§ **Dataset excerpts**

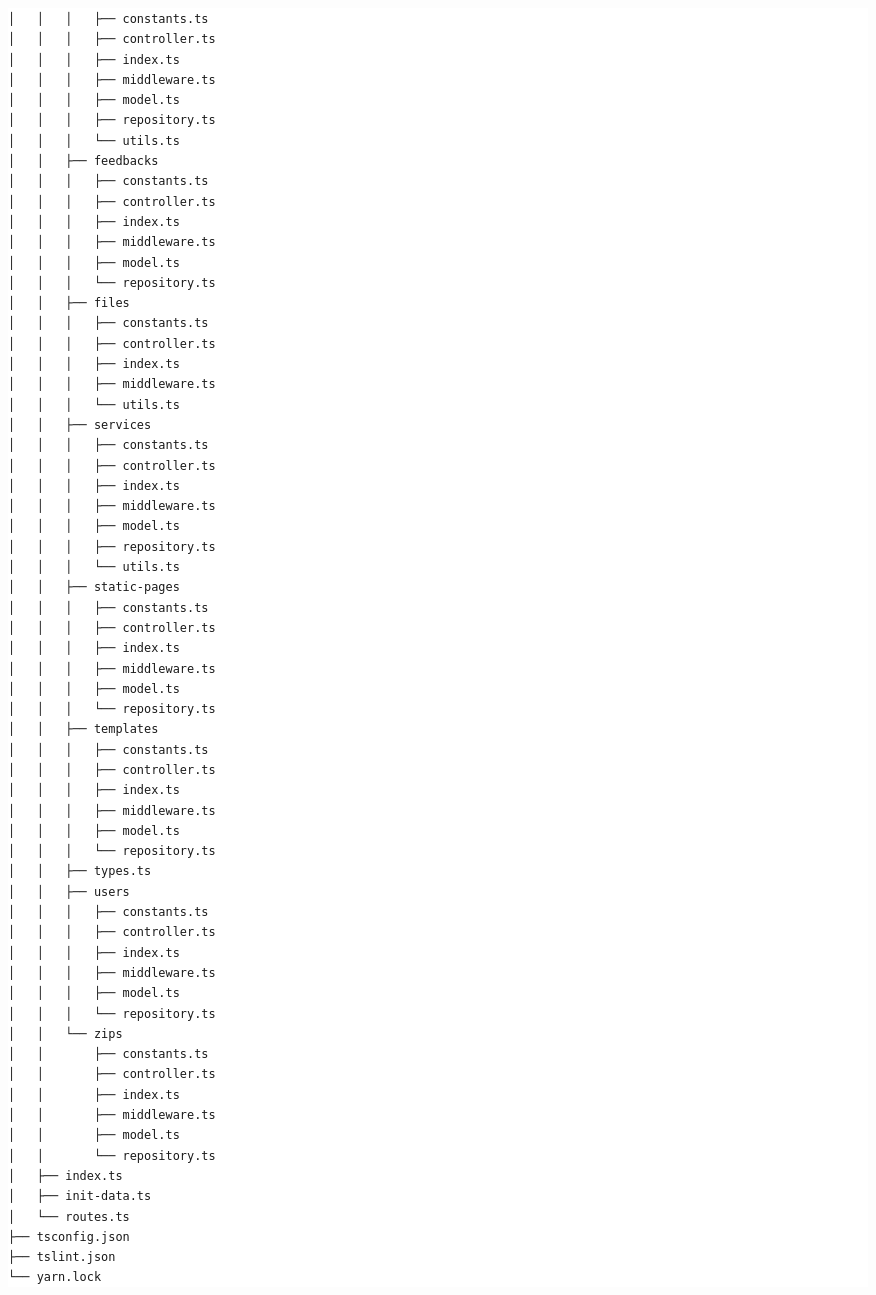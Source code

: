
 ```tree
│   │   │   ├── constants.ts
│   │   │   ├── controller.ts
│   │   │   ├── index.ts
│   │   │   ├── middleware.ts
│   │   │   ├── model.ts
│   │   │   ├── repository.ts
│   │   │   └── utils.ts
│   │   ├── feedbacks
│   │   │   ├── constants.ts
│   │   │   ├── controller.ts
│   │   │   ├── index.ts
│   │   │   ├── middleware.ts
│   │   │   ├── model.ts
│   │   │   └── repository.ts
│   │   ├── files
│   │   │   ├── constants.ts
│   │   │   ├── controller.ts
│   │   │   ├── index.ts
│   │   │   ├── middleware.ts
│   │   │   └── utils.ts
│   │   ├── services
│   │   │   ├── constants.ts
│   │   │   ├── controller.ts
│   │   │   ├── index.ts
│   │   │   ├── middleware.ts
│   │   │   ├── model.ts
│   │   │   ├── repository.ts
│   │   │   └── utils.ts
│   │   ├── static-pages
│   │   │   ├── constants.ts
│   │   │   ├── controller.ts
│   │   │   ├── index.ts
│   │   │   ├── middleware.ts
│   │   │   ├── model.ts
│   │   │   └── repository.ts
│   │   ├── templates
│   │   │   ├── constants.ts
│   │   │   ├── controller.ts
│   │   │   ├── index.ts
│   │   │   ├── middleware.ts
│   │   │   ├── model.ts
│   │   │   └── repository.ts
│   │   ├── types.ts
│   │   ├── users
│   │   │   ├── constants.ts
│   │   │   ├── controller.ts
│   │   │   ├── index.ts
│   │   │   ├── middleware.ts
│   │   │   ├── model.ts
│   │   │   └── repository.ts
│   │   └── zips
│   │       ├── constants.ts
│   │       ├── controller.ts
│   │       ├── index.ts
│   │       ├── middleware.ts
│   │       ├── model.ts
│   │       └── repository.ts
│   ├── index.ts
│   ├── init-data.ts
│   └── routes.ts
├── tsconfig.json
├── tslint.json
└── yarn.lock
```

§ **PROBLEM TO WORK ON**
Please give the data above again in exact form and omit every picture.

§ **ANSWER BOX**
Source code

:
 ```tree
│   │   │   ├── constants.ts
│   │   │   ├── controller.ts
│   │   │   ├── index.ts
│   │   │   ├── middleware.ts
│   │   │   ├── model.ts
│   │   │   ├── repository.ts
│   │   │   └── utils.ts
│   │   ├── feedbacks
│   │   │   ├── constants.ts
│   │   │   ├── controller.ts
│   │   │   ├── index.ts
│   │   │   ├── middleware.ts
│   │   │   ├── model.ts
│   │   │   └── repository.ts
│   │   ├── files
│   │   │   ├── constants.ts
│   │   │   ├── controller.ts
│   │   │   ├── index.ts
│   │   │   ├── middleware.ts
│   │   │   └── utils.ts
│   │   ├── services
│   │   │   ├── constants.ts
│   │   │   ├── controller.ts
│   │   │   ├── index.ts
│   │   │   ├── middleware.ts
│   │   │   ├── model.ts
│   │   │   ├── repository.ts
│   │   │   └── utils.ts
│   │   ├── static-pages
│   │   │   ├── constants.ts
│   │   │   ├── controller.ts
│   │   │   ├── index.ts
│   │   │   ├── middleware.ts
│   │   │   ├── model.ts
│   │   │   └── repository.ts
│   │   ├── templates
│   │   │   ├── constants.ts
│   │   │   ├── controller.ts
│   │   │   ├── index.ts
│   │   │   ├── middleware.ts
│   │   │   ├── model.ts
│   │   │   └── repository.ts
│   │   ├── types.ts
│   │   ├── users
│   │   │   ├── constants.ts
│   │   │   ├── controller.ts
│   │   │   ├── index.ts
│   │   │   ├── middleware.ts
│   │   │   ├── model.ts
│   │   │   └── repository.ts
│   │   └── zips
│   │       ├── constants.ts
│   │       ├── controller.ts
│   │       ├── index.ts
│   │       ├── middleware.ts
│   │       ├── model.ts
│   │       └── repository.ts
│   ├── index.ts
│   ├── init-data.ts
│   └── routes.ts
├── tsconfig.json
├── tslint.json
└── yarn.lock
```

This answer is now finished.